Sometimes you need to delete data from multiple tables in a database. For example, you might have a multi-tenant database, and you need to delete all the data that belong to some tenant.


The problem is that there are many tables in the database that contain data, which you need to delete. If you have a column like "TenantId" in all tables, then your life is easier, because you have a simple predicate to apply to your DELETE statements against all tables. But even then, if there are foreign keys between tables to enforce referential integrity, then things get more complicated.



The Problem


As an example, consider the following diagram:


Hierarchy of Tables with Referential Integrity
Hierarchy of Tables with Referential Integrity

In this example, the Tenants table contains a row for each tenant, and it includes the TenantId column with a primary key. There is a one-to-many relationship between that table and the Customers table. The Customers table has a TenantId column with a foreign key referencing the primary key of the Tenants table.


In the same way, there is a primary key in the Customers table (CustomerId) and a foreign key in the Orders table (CustomerId) referencing that primary key.


Now, let's say you need to delete all the data that belong to tenant 28. If you try to delete the row with TenantId = 28 in the Tenants table first, the statement will fail, because there are customers that belong to that tenant. In other words: there are rows in the Customers table that reference the row that you are trying to delete from the Tenants table.



Possible Solutions


One way to solve this problem is to add the ON DELETE CASCADE option to all foreign keys. With this option, when you delete a row that has referencing rows in another table, instead of failing the operation, the database engine will delete the row and all the referencing rows as well.

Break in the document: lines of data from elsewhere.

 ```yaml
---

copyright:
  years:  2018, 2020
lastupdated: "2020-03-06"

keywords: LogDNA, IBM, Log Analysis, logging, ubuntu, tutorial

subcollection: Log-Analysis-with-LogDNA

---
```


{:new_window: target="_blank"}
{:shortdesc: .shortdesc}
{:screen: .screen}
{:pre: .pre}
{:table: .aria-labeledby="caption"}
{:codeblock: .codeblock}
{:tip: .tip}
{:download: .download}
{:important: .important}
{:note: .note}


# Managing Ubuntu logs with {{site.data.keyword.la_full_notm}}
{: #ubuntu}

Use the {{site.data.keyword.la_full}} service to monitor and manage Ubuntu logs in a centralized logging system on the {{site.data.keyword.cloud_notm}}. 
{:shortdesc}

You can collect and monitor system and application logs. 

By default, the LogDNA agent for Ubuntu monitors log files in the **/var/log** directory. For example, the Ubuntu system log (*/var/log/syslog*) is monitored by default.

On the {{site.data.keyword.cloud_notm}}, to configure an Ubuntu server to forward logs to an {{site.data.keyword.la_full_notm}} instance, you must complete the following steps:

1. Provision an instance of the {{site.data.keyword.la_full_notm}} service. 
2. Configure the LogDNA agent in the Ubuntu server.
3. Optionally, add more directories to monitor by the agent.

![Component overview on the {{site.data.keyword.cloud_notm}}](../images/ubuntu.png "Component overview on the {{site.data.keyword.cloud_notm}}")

If you have multiple levels in the hierarchy, as in our example, and all foreign keys use this option, then all the relevant rows will be deleted from all tables recursively and transparently. All you need to do is delete the single row from the Tenants table, and the database engine will do all the rest behind the scenes.


This is nice, but it can be dangerous. You might not realize exactly how many rows you are going to delete in total, and this number might surprise you. If you are going to end up deleting a large number of rows from multiple tables in a single operation, then you might run into other problems related to transaction log throughput, disk space, and recovery time. In general, I don't like things that happen in the background, just like with triggers or plan guides. It can be quite confusing and difficult when troubleshooting stuff.

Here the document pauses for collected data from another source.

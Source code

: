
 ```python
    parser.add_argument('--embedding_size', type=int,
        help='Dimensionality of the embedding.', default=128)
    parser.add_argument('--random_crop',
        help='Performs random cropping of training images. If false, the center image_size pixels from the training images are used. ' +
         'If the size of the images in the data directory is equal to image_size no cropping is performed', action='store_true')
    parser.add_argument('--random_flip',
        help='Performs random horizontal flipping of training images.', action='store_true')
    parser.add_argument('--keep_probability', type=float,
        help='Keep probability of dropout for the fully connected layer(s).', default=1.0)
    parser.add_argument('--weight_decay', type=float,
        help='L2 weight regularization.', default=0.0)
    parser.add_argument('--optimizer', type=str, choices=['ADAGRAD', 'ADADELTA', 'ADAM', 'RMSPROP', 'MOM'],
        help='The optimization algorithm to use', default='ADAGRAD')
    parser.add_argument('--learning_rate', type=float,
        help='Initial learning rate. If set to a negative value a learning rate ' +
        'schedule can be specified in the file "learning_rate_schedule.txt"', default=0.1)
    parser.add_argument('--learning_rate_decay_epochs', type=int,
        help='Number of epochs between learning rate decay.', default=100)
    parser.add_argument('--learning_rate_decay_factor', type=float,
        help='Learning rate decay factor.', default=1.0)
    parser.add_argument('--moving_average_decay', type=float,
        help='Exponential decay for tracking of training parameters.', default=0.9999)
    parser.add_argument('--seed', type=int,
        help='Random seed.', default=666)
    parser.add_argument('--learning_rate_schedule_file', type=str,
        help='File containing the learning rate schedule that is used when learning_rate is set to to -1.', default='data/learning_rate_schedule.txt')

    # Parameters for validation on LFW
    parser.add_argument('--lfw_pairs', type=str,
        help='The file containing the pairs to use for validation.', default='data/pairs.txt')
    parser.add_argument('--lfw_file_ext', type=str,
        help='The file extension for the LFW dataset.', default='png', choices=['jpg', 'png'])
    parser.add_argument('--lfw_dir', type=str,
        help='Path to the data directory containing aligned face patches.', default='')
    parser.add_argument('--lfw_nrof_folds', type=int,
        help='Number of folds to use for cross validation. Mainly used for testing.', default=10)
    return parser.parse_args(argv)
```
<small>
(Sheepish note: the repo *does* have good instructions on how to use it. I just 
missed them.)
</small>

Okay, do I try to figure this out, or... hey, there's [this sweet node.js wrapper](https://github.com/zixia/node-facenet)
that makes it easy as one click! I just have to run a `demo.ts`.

Another option is to delete the data from the tables in the correct order, from the lowest level to the highest. In our simple example, you can delete all the rows from the Orders table first, then from the Customers table, and only then delete the single row from the Tenants table.


When you have many tables with many references, it can become quite complicated to sort the tables in the correct order. Sometimes, you may not even be able to do it, because there is a closed loop of references, so there isn't really a "lowest" table.